The suit was filed Monday and accuses Jane Street insiders, including its co-founder Robert Granieri, and employees Bryce Pratt and Michael Huang of “misappropriation of confidential information and manipulation of market prices.”
According to the heavily redacted complaint, Jane Street Front directed Terraform’s cash movements around the Curve 3pool takedown and used the information acquired to unwind hundreds of millions of dollars of U.S. exposure “that accelerated Terraform’s collapse.”
The suit claims that Jane Street and Terraform first connected for OTC trading in 2018, but that trading “did not take off until February 2022” when Jane Street deployed Bryce Pratt, a former Terraform intern, to establish lines of communication with his former Terraform colleagues.
Pratt allegedly helped create these channels due to his history as a former Terraform intern, which allowed him to “seamlessly pass information from Terraform to Jane Street.”
“Given Jane Street’s interest in cryptocurrency, Pratt leveraged relationships he had developed at Terraform to provide material nonpublic information to Jane Street’s cryptocurrency office,” the complaint states.
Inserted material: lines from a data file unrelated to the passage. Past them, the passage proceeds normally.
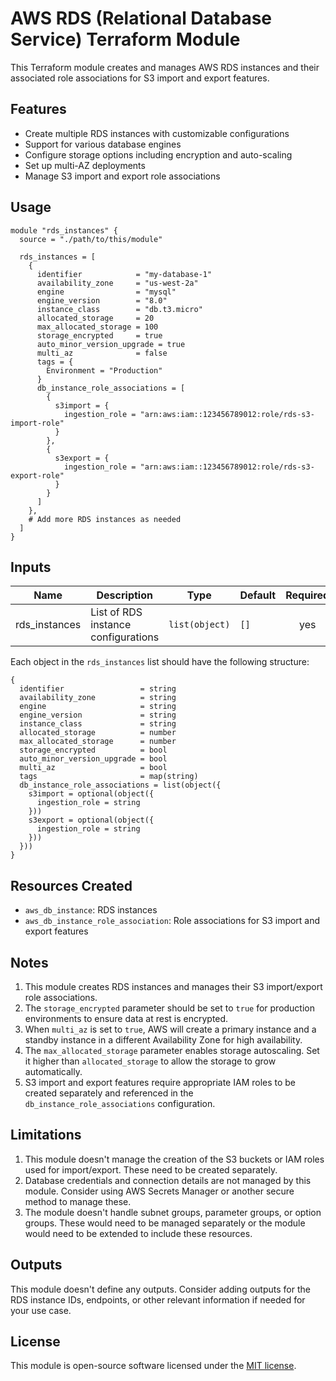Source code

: # AWS RDS (Relational Database Service) Terraform Module

This Terraform module creates and manages AWS RDS instances and their associated role associations for S3 import and export features.

## Features

- Create multiple RDS instances with customizable configurations
- Support for various database engines
- Configure storage options including encryption and auto-scaling
- Set up multi-AZ deployments
- Manage S3 import and export role associations

## Usage

```hcl
module "rds_instances" {
  source = "./path/to/this/module"

  rds_instances = [
    {
      identifier            = "my-database-1"
      availability_zone     = "us-west-2a"
      engine                = "mysql"
      engine_version        = "8.0"
      instance_class        = "db.t3.micro"
      allocated_storage     = 20
      max_allocated_storage = 100
      storage_encrypted     = true
      auto_minor_version_upgrade = true
      multi_az              = false
      tags = {
        Environment = "Production"
      }
      db_instance_role_associations = [
        {
          s3import = {
            ingestion_role = "arn:aws:iam::123456789012:role/rds-s3-import-role"
          }
        },
        {
          s3export = {
            ingestion_role = "arn:aws:iam::123456789012:role/rds-s3-export-role"
          }
        }
      ]
    },
    # Add more RDS instances as needed
  ]
}
```

## Inputs

| Name | Description | Type | Default | Required |
|------|-------------|------|---------|:--------:|
| rds_instances | List of RDS instance configurations | `list(object)` | `[]` | yes |

Each object in the `rds_instances` list should have the following structure:

```hcl
{
  identifier                 = string
  availability_zone          = string
  engine                     = string
  engine_version             = string
  instance_class             = string
  allocated_storage          = number
  max_allocated_storage      = number
  storage_encrypted          = bool
  auto_minor_version_upgrade = bool
  multi_az                   = bool
  tags                       = map(string)
  db_instance_role_associations = list(object({
    s3import = optional(object({
      ingestion_role = string
    }))
    s3export = optional(object({
      ingestion_role = string
    }))
  }))
}
```

## Resources Created

- `aws_db_instance`: RDS instances
- `aws_db_instance_role_association`: Role associations for S3 import and export features

## Notes

1. This module creates RDS instances and manages their S3 import/export role associations.
2. The `storage_encrypted` parameter should be set to `true` for production environments to ensure data at rest is encrypted.
3. When `multi_az` is set to `true`, AWS will create a primary instance and a standby instance in a different Availability Zone for high availability.
4. The `max_allocated_storage` parameter enables storage autoscaling. Set it higher than `allocated_storage` to allow the storage to grow automatically.
5. S3 import and export features require appropriate IAM roles to be created separately and referenced in the `db_instance_role_associations` configuration.

## Limitations

1. This module doesn't manage the creation of the S3 buckets or IAM roles used for import/export. These need to be created separately.
2. Database credentials and connection details are not managed by this module. Consider using AWS Secrets Manager or another secure method to manage these.
3. The module doesn't handle subnet groups, parameter groups, or option groups. These would need to be managed separately or the module would need to be extended to include these resources.

## Outputs

This module doesn't define any outputs. Consider adding outputs for the RDS instance IDs, endpoints, or other relevant information if needed for your use case.

## License

This module is open-source software licensed under the [MIT license](https://opensource.org/licenses/MIT).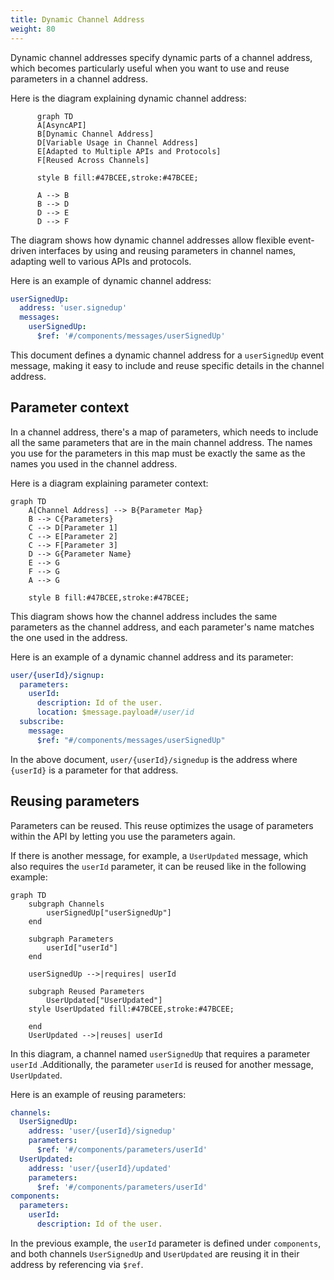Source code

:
 ```yaml
---
title: Dynamic Channel Address
weight: 80
---
```


Dynamic channel addresses specify dynamic parts of a channel address, which becomes particularly useful when you want to use and reuse parameters in a channel address.

Here is the diagram explaining dynamic channel address:

```mermaid
      graph TD
      A[AsyncAPI]
      B[Dynamic Channel Address]
      D[Variable Usage in Channel Address]
      E[Adapted to Multiple APIs and Protocols]
      F[Reused Across Channels]

      style B fill:#47BCEE,stroke:#47BCEE;

      A --> B
      B --> D
      D --> E
      D --> F
```

The diagram shows how dynamic channel addresses allow flexible event-driven interfaces by using and reusing parameters in channel names, adapting well to various APIs and protocols.

Here is an example of dynamic channel address:

```yml
userSignedUp:
  address: 'user.signedup'
  messages:
    userSignedUp:
      $ref: '#/components/messages/userSignedUp'
```

This document defines a dynamic channel address for a `userSignedUp` event message, making it easy to include and reuse specific details in the channel address.

## Parameter context

In a channel address, there's a map of parameters, which needs to include all the same parameters that are in the main channel address. The names you use for the parameters in this map must be exactly the same as the names you used in the channel address.

Here is a diagram explaining parameter context:

```mermaid
graph TD
    A[Channel Address] --> B{Parameter Map}
    B --> C{Parameters}
    C --> D[Parameter 1]
    C --> E[Parameter 2]
    C --> F[Parameter 3]
    D --> G{Parameter Name}
    E --> G
    F --> G
    A --> G

    style B fill:#47BCEE,stroke:#47BCEE;
```

This diagram shows how the channel address includes the same parameters as the channel address, and each parameter's name matches the one used in the address.

Here is an example of a dynamic channel address and its parameter:

```yml
user/{userId}/signup:
  parameters:
    userId:
      description: Id of the user.
      location: $message.payload#/user/id
  subscribe:
    message:
      $ref: "#/components/messages/userSignedUp"
```

In the above document, `user/{userId}/signedup` is the address where `{userId}` is a parameter for that address.

## Reusing parameters

Parameters can be reused. This reuse optimizes the usage of parameters within the API by letting you use the parameters again.

If there is another message, for example, a `UserUpdated` message, which also requires the `userId` parameter, it can be reused like in the following example:

```mermaid
graph TD
    subgraph Channels
        userSignedUp["userSignedUp"]
    end

    subgraph Parameters
        userId["userId"]
    end

    userSignedUp -->|requires| userId

    subgraph Reused Parameters
        UserUpdated["UserUpdated"]
    style UserUpdated fill:#47BCEE,stroke:#47BCEE;
    
    end
    UserUpdated -->|reuses| userId
```

In this diagram, a channel named `userSignedUp` that requires a parameter `userId` .Additionally, the parameter `userId` is reused for another message, `UserUpdated`.

Here is an example of reusing parameters:

```yml
channels:
  UserSignedUp:
    address: 'user/{userId}/signedup'
    parameters:
      $ref: '#/components/parameters/userId'
  UserUpdated:
    address: 'user/{userId}/updated'
    parameters:
      $ref: '#/components/parameters/userId'
components:
  parameters:
    userId:
      description: Id of the user.
```

In the previous example, the `userId` parameter is defined under `components`, and both channels  `UserSignedUp` and `UserUpdated` are reusing it in their address by referencing via `$ref`.

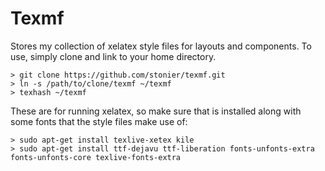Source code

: Texmf
=====

Stores my collection of xelatex style files for layouts and components. 
To use, simply clone and link to your home directory.

```
> git clone https://github.com/stonier/texmf.git
> ln -s /path/to/clone/texmf ~/texmf
> texhash ~/texmf
```

These are for running xelatex, so make sure that is installed along with some fonts that
the style files make use of:

```
> sudo apt-get install texlive-xetex kile
> sudo apt-get install ttf-dejavu ttf-liberation fonts-unfonts-extra fonts-unfonts-core texlive-fonts-extra
```
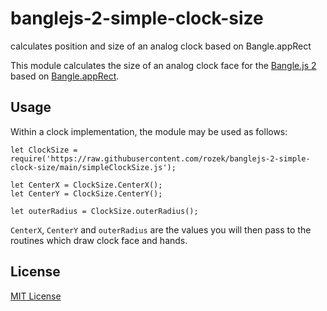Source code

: # banglejs-2-simple-clock-size #

calculates position and size of an analog clock based on Bangle.appRect

This module calculates the size of an analog clock face for the [Bangle.js 2](https://www.espruino.com/Bangle.js2) based on [Bangle.appRect](https://www.espruino.com/Reference#l_Bangle_appRect).

## Usage ##

Within a clock implementation, the module may be used as follows:

```
let ClockSize = require('https://raw.githubusercontent.com/rozek/banglejs-2-simple-clock-size/main/simpleClockSize.js');

let CenterX = ClockSize.CenterX();
let CenterY = ClockSize.CenterY();

let outerRadius = ClockSize.outerRadius();
```

`CenterX`, `CenterY` and `outerRadius` are the values you will then pass to the routines which draw clock face and hands.

## License ##

[MIT License](LICENSE.md)
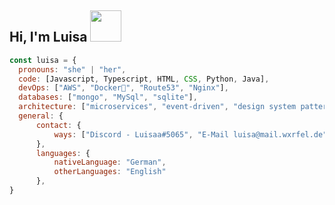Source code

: <h2> Hi, I'm Luisa <img src="https://media.giphy.com/media/mGcNjsfWAjY5AEZNw6/giphy.gif" width="50"></h2>

```javascript
const luisa = {
  pronouns: "she" | "her",
  code: [Javascript, Typescript, HTML, CSS, Python, Java],
  devOps: ["AWS", "Docker🐳", "Route53", "Nginx"],
  databases: ["mongo", "MySql", "sqlite"],
  architecture: ["microservices", "event-driven", "design system pattern"],
  general: {
      contact: {
          ways: ["Discord - Luisaa#5065", "E-Mail luisa@mail.wxrfel.de"],
      },
      languages: {
          nativeLanguage: "German",
          otherLanguages: "English"
      },  
}
```
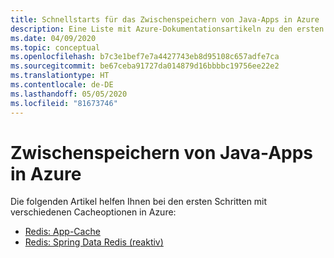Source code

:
 ```yaml
---
title: Schnellstarts für das Zwischenspeichern von Java-Apps in Azure
description: Eine Liste mit Azure-Dokumentationsartikeln zu den ersten Schritten im Zusammenhang mit dem Zwischenspeichern von Java-Apps.
ms.date: 04/09/2020
ms.topic: conceptual
ms.openlocfilehash: b7c3e1bef7e7a4427743eb8d95108c657adfe7ca
ms.sourcegitcommit: be67ceba91727da014879d16bbbbc19756ee22e2
ms.translationtype: HT
ms.contentlocale: de-DE
ms.lasthandoff: 05/05/2020
ms.locfileid: "81673746"
---
```

# <a name="caching-for-java-apps-on-azure"></a>Zwischenspeichern von Java-Apps in Azure

Die folgenden Artikel helfen Ihnen bei den ersten Schritten mit verschiedenen Cacheoptionen in Azure:

- [Redis: App-Cache](/azure/azure-cache-for-redis/cache-java-get-started)
- [Redis: Spring Data Redis (reaktiv)](/azure/developer/java/spring-framework/configure-spring-boot-initializer-java-app-with-redis-cache)
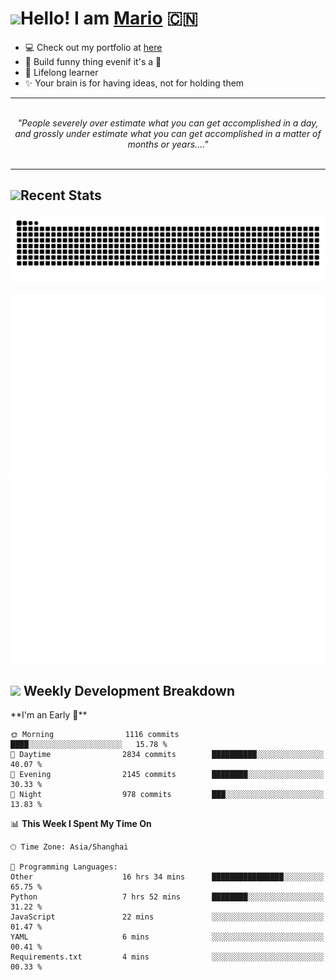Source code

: <h1><a href = "#"><img src="https://media.giphy.com/media/VgCDAzcKvsR6OM0uWg/giphy.gif" width="50"></a><span>Hello! I am <a href="https://github.com/mario1in">Mario</a></span> 🇨🇳 </h1>

- 💻 Check out my portfolio at [here](https://shixiong.name)
- 🔨 Build funny thing evenif it's a 💩
- 🚀 Lifelong learner
- ✨ Your brain is for having ideas, not for holding them

<hr/>
<br/>
<div align="center">
<i>"People severely over estimate what you can get accomplished in a day, and grossly under estimate what you can get accomplished in a matter of months or years...." </i>
</div>
<br/>
<hr/>

<h2 align="left">
  <a href="#"><img src="https://emojis.slackmojis.com/emojis/images/1643514389/3643/cool-doge.gif?1643514389" height="30"></a>Recent Stats
</h2>

<picture>
  <source
    media="(prefers-color-scheme: dark)"
    srcset="https://raw.githubusercontent.com/mario1in/mario1in/output/github-contribution-grid-snake-dark.svg"
  />
  <source
    media="(prefers-color-scheme: light)"
    srcset="https://raw.githubusercontent.com/mario1in/mario1in/output/github-contribution-grid-snake.svg"
  />
  <img
    alt="github contribution grid snake animation"
    src="https://raw.githubusercontent.com/mario1in/mario1in/output/github-contribution-grid-snake.svg"
  />
</picture>

![overview](https://raw.githubusercontent.com/mario1in/mario1in/stats-output/generated/overview.svg)
![languages](https://raw.githubusercontent.com/mario1in/mario1in/stats-output/generated/languages.svg)

<h2 align="left">
  <a href="#"><img src="https://emojis.slackmojis.com/emojis/images/1643514062/184/nyancat_big.gif?1643514062" height="30"></a> Weekly Development Breakdown
</h2>
<!--START_SECTION:waka-->
**I'm an Early 🐤** 

```text
🌞 Morning                1116 commits        ████░░░░░░░░░░░░░░░░░░░░░   15.78 % 
🌆 Daytime                2834 commits        ██████████░░░░░░░░░░░░░░░   40.07 % 
🌃 Evening                2145 commits        ████████░░░░░░░░░░░░░░░░░   30.33 % 
🌙 Night                  978 commits         ███░░░░░░░░░░░░░░░░░░░░░░   13.83 % 
```


📊 **This Week I Spent My Time On** 

```text
🕑︎ Time Zone: Asia/Shanghai

💬 Programming Languages: 
Other                    16 hrs 34 mins      ████████████████░░░░░░░░░   65.75 % 
Python                   7 hrs 52 mins       ████████░░░░░░░░░░░░░░░░░   31.22 % 
JavaScript               22 mins             ░░░░░░░░░░░░░░░░░░░░░░░░░   01.47 % 
YAML                     6 mins              ░░░░░░░░░░░░░░░░░░░░░░░░░   00.41 % 
Requirements.txt         4 mins              ░░░░░░░░░░░░░░░░░░░░░░░░░   00.33 % 
```


<!--END_SECTION:waka-->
“Jane Street abused market relations to rig the market in its favor during one of the most significant events in crypto history,” Terraform court-appointed administrator Todd Snyder said in a statement to the Wall Street Journal.
The lawsuit seeks damages and an order requiring Jane Street to disgorge profits it allegedly made from insider trading and market manipulation, along with interest, and calls for a jury trial.
Jane Street says claims are baseless
In response, a spokesperson for Jane Street denied all allegations and told the WSJ that the lawsuit was a “desperate” attempt to “extract money” and that the company would defend itself against these “opportunistic and baseless claims.”
“[..] It is well established that the losses suffered by the holders of Terra and Luna were the result of a multi-billion dollar fraud perpetrated by the management of Terraform Labs,” the spokesperson said.
Terraform collapsed in May 2022 after its algorithmic stablecoin TerraUSD lost its dollar peg, leading to one of the biggest collapses in the crypto industry, with around $40 billion disappearing from the market. Subsequently, Terraform filed for bankruptcy in 2024, while co-founder Do Kwon pleaded guilty to fraud and was sentenced to 15 years in prison.
The bankruptcy administrator also launched a lawsuit against Jump Trading in December and claims the company made secret deals with Kwon.